--- Data Enclosed Below ---
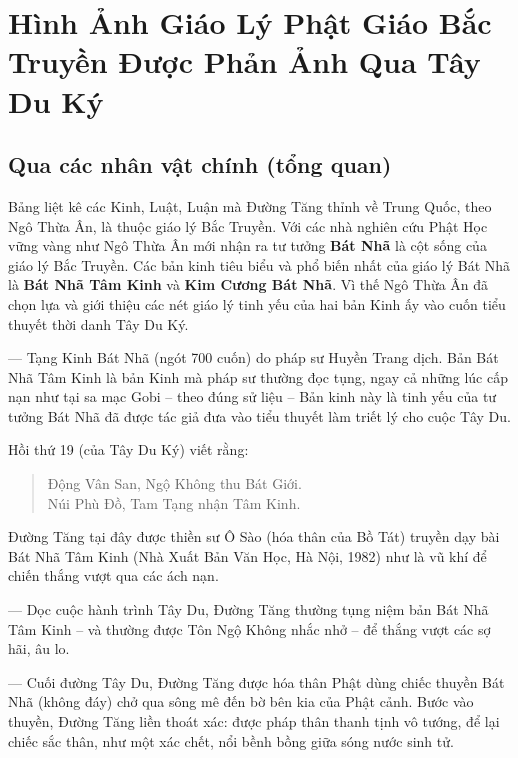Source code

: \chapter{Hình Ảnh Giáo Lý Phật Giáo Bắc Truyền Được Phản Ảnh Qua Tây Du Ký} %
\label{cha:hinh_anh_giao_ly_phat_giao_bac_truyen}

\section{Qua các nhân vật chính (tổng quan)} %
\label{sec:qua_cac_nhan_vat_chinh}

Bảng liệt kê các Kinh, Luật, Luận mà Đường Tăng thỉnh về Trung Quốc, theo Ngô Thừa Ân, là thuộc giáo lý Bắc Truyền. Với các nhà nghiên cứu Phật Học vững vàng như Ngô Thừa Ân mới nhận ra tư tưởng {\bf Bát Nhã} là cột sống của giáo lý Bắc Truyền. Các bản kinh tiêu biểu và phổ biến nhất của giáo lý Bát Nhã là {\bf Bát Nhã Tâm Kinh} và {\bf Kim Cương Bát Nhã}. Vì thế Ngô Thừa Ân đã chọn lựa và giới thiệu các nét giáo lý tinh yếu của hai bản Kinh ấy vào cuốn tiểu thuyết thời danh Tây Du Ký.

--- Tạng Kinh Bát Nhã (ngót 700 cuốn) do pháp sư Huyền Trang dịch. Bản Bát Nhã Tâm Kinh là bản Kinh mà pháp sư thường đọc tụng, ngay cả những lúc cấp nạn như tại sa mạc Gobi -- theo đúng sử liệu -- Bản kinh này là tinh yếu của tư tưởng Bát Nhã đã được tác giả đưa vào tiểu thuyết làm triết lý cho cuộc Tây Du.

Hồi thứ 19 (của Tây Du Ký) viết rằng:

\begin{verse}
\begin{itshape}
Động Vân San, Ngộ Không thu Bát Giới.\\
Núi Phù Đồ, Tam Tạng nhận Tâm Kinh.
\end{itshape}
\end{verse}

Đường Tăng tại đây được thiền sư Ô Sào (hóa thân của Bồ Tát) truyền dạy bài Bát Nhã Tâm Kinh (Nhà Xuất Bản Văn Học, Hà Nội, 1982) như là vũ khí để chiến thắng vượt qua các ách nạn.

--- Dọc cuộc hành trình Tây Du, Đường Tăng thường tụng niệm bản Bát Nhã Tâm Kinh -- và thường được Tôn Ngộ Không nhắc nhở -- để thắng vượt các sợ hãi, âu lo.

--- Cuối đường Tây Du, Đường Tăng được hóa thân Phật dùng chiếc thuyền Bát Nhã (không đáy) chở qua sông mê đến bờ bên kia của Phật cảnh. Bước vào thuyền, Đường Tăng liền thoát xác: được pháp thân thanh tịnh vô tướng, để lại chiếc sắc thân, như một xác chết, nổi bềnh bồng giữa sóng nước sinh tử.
--- End of Enclosed Data ---
--- Data Enclosed Below ---
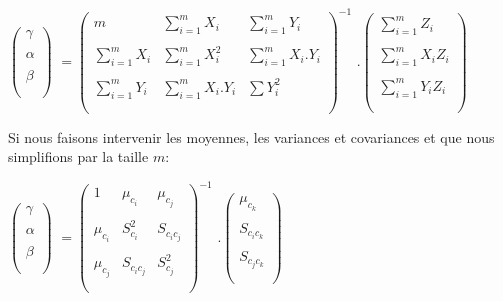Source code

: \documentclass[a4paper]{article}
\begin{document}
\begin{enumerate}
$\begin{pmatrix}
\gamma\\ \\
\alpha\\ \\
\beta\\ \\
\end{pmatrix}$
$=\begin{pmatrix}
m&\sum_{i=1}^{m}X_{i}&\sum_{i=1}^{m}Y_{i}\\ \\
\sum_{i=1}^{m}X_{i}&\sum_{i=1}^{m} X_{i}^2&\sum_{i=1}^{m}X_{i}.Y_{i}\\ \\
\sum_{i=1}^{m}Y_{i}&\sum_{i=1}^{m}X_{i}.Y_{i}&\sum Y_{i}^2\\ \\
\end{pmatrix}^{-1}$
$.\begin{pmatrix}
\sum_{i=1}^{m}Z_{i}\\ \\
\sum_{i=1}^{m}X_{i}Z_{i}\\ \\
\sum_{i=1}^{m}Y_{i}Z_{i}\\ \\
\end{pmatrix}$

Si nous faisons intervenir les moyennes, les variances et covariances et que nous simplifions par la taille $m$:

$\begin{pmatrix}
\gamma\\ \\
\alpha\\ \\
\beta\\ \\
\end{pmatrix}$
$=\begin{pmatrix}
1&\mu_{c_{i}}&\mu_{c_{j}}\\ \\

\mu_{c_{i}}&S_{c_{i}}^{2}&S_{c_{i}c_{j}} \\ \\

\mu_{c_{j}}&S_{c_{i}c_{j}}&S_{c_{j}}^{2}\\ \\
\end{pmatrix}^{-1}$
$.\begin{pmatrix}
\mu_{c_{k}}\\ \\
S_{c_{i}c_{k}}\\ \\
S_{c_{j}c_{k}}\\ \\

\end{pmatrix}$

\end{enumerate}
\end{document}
--- End of Enclosed Data ---
--- Data Enclosed Below ---
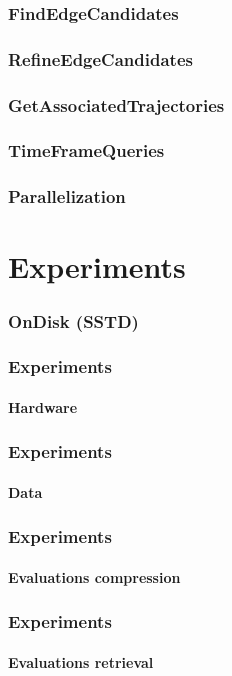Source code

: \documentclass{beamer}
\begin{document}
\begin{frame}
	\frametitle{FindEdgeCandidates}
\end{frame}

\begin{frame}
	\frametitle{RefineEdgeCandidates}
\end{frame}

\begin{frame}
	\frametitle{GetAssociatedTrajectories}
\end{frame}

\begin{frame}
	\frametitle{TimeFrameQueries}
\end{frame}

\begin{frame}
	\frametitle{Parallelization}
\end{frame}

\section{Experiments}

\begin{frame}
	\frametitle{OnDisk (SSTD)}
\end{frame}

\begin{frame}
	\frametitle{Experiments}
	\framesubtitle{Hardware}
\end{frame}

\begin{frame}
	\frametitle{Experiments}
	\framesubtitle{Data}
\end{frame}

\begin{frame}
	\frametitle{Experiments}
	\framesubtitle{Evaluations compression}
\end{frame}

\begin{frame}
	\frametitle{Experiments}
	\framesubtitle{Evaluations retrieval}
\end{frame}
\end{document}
--- End of Enclosed Data ---
## Task statement:
From the entries above, extract only the lines running from the one containing "--- Dọc cuộc" through the one containing "--- Cuối đường", inclusive.

## Task response:
--- Dọc cuộc hành trình Tây Du, Đường Tăng thường tụng niệm bản Bát Nhã Tâm Kinh -- và thường được Tôn Ngộ Không nhắc nhở -- để thắng vượt các sợ hãi, âu lo.

--- Cuối đường Tây Du, Đường Tăng được hóa thân Phật dùng chiếc thuyền Bát Nhã (không đáy) chở qua sông mê đến bờ bên kia của Phật cảnh. Bước vào thuyền, Đường Tăng liền thoát xác: được pháp thân thanh tịnh vô tướng, để lại chiếc sắc thân, như một xác chết, nổi bềnh bồng giữa sóng nước sinh tử.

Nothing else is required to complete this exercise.